Reis Inc.'s message during its fourth quarter 2007 capital markets briefing was, “Worry. Don't panic.” The New York-based commercial real estate information firm confirmed that cap rates for commercial properties inched upward in the final stretch of 2007, and that deal activity slowed across all sectors. The trend is expected to continue in 2008, Reis' chief economist Sam Chandan said, but the drop will be less dramatic than in the last six months of 2007.

The shift, he said, will be due primarily to the exit of speculative investors rather than deteriorating fundamentals. Faced with a tighter credit pool and an uncertain economic climate, buyers focused solely on price appreciation have backed away from acquisitions. Considering the industry is coming off a historic high for transaction volume, there won't be lasting damage, Chandan said.

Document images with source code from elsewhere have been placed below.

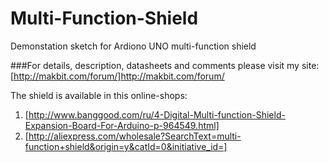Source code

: # Multi-Function-Shield
Demonstation sketch for Ardiono UNO multi-function shield

###For details, description, datasheets and comments please visit my site: [http://makbit.com/forum/]http://makbit.com/forum/

The shield is available in this online-shops:
1. [http://www.banggood.com/ru/4-Digital-Multi-function-Shield-Expansion-Board-For-Arduino-p-964549.html]
2. [http://aliexpress.com/wholesale?SearchText=multi-function+shield&origin=y&catId=0&initiative_id=]
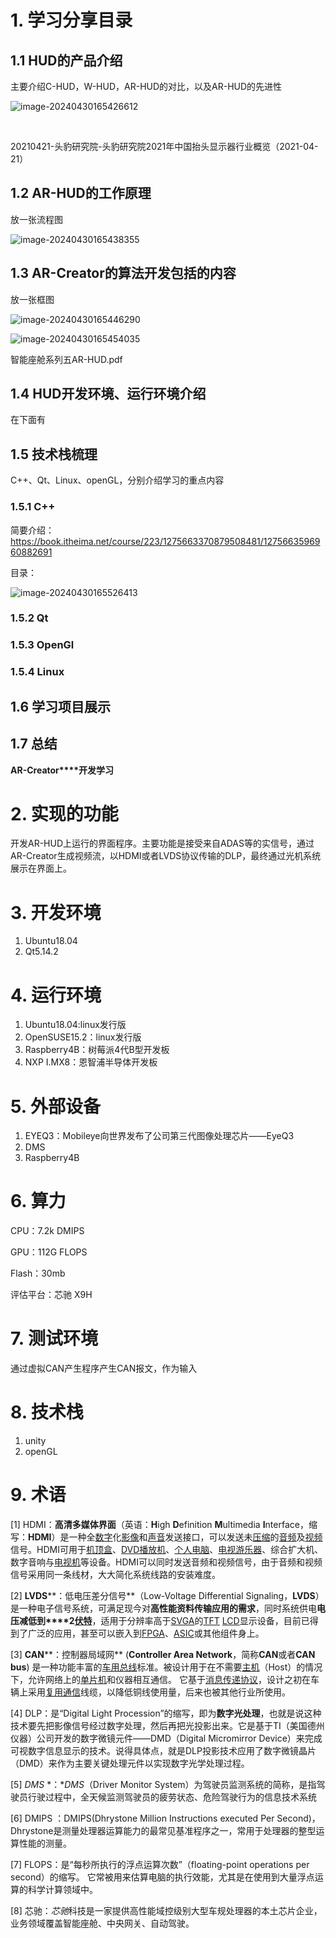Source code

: # 1.  学习分享目录 

## 1.1  HUD的产品介绍

主要介绍C-HUD，W-HUD，AR-HUD的对比，以及AR-HUD的先进性



 ![image-20240430165426612](https://raw.githubusercontent.com/nianzhou-ji/JpPics/main/assets/beb5a75d-06d0-11ef-a98d-005056c00008.png)

​                               

20210421-头豹研究院-头豹研究院2021年中国抬头显示器行业概览（2021-04-21）

## 1.2  AR-HUD的工作原理

放一张流程图

![image-20240430165438355](https://raw.githubusercontent.com/nianzhou-ji/JpPics/main/assets/c056b965-06d0-11ef-83bf-005056c00008.png)

 

## 1.3  AR-Creator的算法开发包括的内容

放一张框图

![image-20240430165446290](https://raw.githubusercontent.com/nianzhou-ji/JpPics/main/assets/c1dc8b51-06d0-11ef-b988-005056c00008.png)

![image-20240430165454035](https://raw.githubusercontent.com/nianzhou-ji/JpPics/main/assets/c37e650c-06d0-11ef-8d61-005056c00008.png)



 

 

智能座舱系列五AR-HUD.pdf

## 1.4  HUD开发环境、运行环境介绍

在下面有

## 1.5  技术栈梳理

C++、Qt、Linux、openGL，分别介绍学习的重点内容

### 1.5.1 C++

简要介绍：https://book.itheima.net/course/223/1275663370879508481/1275663596960882691

 

目录：

![image-20240430165526413](https://raw.githubusercontent.com/nianzhou-ji/JpPics/main/assets/c4f58d71-06d0-11ef-b43a-005056c00008.png)

   

### 1.5.2 Qt

### 1.5.3 OpenGl

### 1.5.4 Linux

## 1.6  学习项目展示

## 1.7  总结



**AR-Creator****开发学习**

# 2. 实现的功能

开发AR-HUD上运行的界面程序。主要功能是接受来自ADAS等的实信号，通过AR-Creator生成视频流，以HDMI或者LVDS协议传输的DLP，最终通过光机系统展示在界面上。

# 3. 开发环境

1. Ubuntu18.04
2. Qt5.14.2

# 4. 运行环境

1. Ubuntu18.04:linux发行版
2. OpenSUSE15.2：linux发行版
3. Raspberry4B：树莓派4代B型开发板
4. NXP I.MX8：恩智浦半导体开发板

# 5. 外部设备

1. EYEQ3：Mobileye向世界发布了公司第三代图像处理芯片——EyeQ3
2. DMS
3. Raspberry4B

 

# 6. 算力

CPU：7.2k DMIPS

GPU：112G FLOPS

Flash：30mb

评估平台：芯驰 X9H

# 7. 测试环境

通过虚拟CAN产生程序产生CAN报文，作为输入

# 8. 技术栈

1. unity
2. openGL

 

 



# 9. 术语

[1]  HDMI：**高清多媒体界面**（英语：**H**igh **D**efinition **M**ultimedia **I**nterface，缩写：**HDMI**）是一种全[数字](https://zh.wikipedia.org/wiki/數位)化[影像](https://zh.wikipedia.org/wiki/影像)和[声音](https://zh.wikipedia.org/wiki/聲音)发送接口，可以发送未[压缩](https://zh.wikipedia.org/wiki/數位壓縮)的[音频](https://zh.wikipedia.org/wiki/音频)及[视频](https://zh.wikipedia.org/wiki/視頻)信号。HDMI可用于[机顶盒](https://zh.wikipedia.org/wiki/機上盒)、[DVD播放机](https://zh.wikipedia.org/wiki/DVD播放機)、[个人电脑](https://zh.wikipedia.org/wiki/個人電腦)、[电视游乐器](https://zh.wikipedia.org/wiki/電視遊樂器)、综合扩大机、数字音响与[电视机](https://zh.wikipedia.org/wiki/電視機)等设备。HDMI可以同时发送音频和视频信号，由于音频和视频信号采用同一条线材，大大简化系统线路的安装难度。

[2]  **LVDS****：低电压差分信号**（Low-Voltage Differential Signaling，**LVDS**）是一种电子信号系统，可满足现今对**高性能资料传输应用的需求**，同时系统供电**电压减低到****2**[**伏特**](https://zh.wikipedia.org/wiki/伏特)，适用于分辨率高于[SVGA](https://zh.wikipedia.org/wiki/SVGA)的[TFT](https://zh.wikipedia.org/wiki/TFT) [LCD](https://zh.wikipedia.org/wiki/LCD)显示设备，目前已得到了广泛的应用，甚至可以嵌入到[FPGA](https://zh.wikipedia.org/wiki/FPGA)、[ASIC](https://zh.wikipedia.org/wiki/ASIC)或其他组件身上。

[3] **CAN****：控制器局域网** (**Controller Area Network**，简称**CAN**或者**CAN bus**) 是一种功能丰富的[车用总线](https://zh.wikipedia.org/w/index.php?title=车用总线&action=edit&redlink=1)标准。被设计用于在不需要[主机](https://zh.wikipedia.org/wiki/网络主机)（Host）的情况下，允许网络上的[单片机](https://zh.wikipedia.org/wiki/单片机)和仪器相互通信。 它基于[消息传递协议](https://zh.wikipedia.org/wiki/訊息傳遞_(軟體))，设计之初在车辆上采用[复用通信](https://zh.wikipedia.org/wiki/多路复用)线缆，以降低铜线使用量，后来也被其他行业所使用。

[4] DLP：是“Digital Light Procession”的缩写，即为**数字光处理**，也就是说这种技术要先把影像信号经过数字处理，然后再把光投影出来。它是基于TI（美国德州仪器）公司开发的数字微镜元件——DMD（Digital Micromirror Device）来完成可视数字信息显示的技术。说得具体点，就是DLP投影技术应用了数字微镜晶片（DMD）来作为主要关键处理元件以实现数字光学处理过程。

[5] *DMS* *：**DMS*（Driver Monitor System）为驾驶员监测系统的简称，是指驾驶员行驶过程中，全天候监测驾驶员的疲劳状态、危险驾驶行为的信息技术系统

[6] DMIPS ：DMIPS(Dhrystone Million Instructions executed Per Second)，Dhrystone是测量处理器运算能力的最常见基准程序之一，常用于处理器的整型运算性能的测量。

[7] FLOPS：是“每秒所执行的浮点运算次数”（floating-point operations per second）的缩写。 它常被用来估算电脑的执行效能，尤其是在使用到大量浮点运算的科学计算领域中。

[8] 芯驰：*芯驰*科技是一家提供高性能域控级别大型车规处理器的本土芯片企业，业务领域覆盖智能座舱、中央网关、自动驾驶。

“Fundamentals remain exceptionally stable,” he said. But, “pressure on prices of distressed sellers will become a significant factor later this year. “

The lack of financing has been a major contributor to the drop in deals. Specifically, after reaching a record high of $38.5 billion in March 2007, issuance of U.S. commercial mortgage-backed securities (CMBS) ground to a complete halt in January. February was just a little better with $1.2 billion in issuance, down from $21.1 billion in February 2007, according to Commercial Mortgage Alert. Bond investors are insisting on greater transparency, Chandan said. Overall, the volume of issuance of new CMBS bonds is expected to reach between $85 billion and $90 billion in the U.S. this year, down from $230 billion in 2007.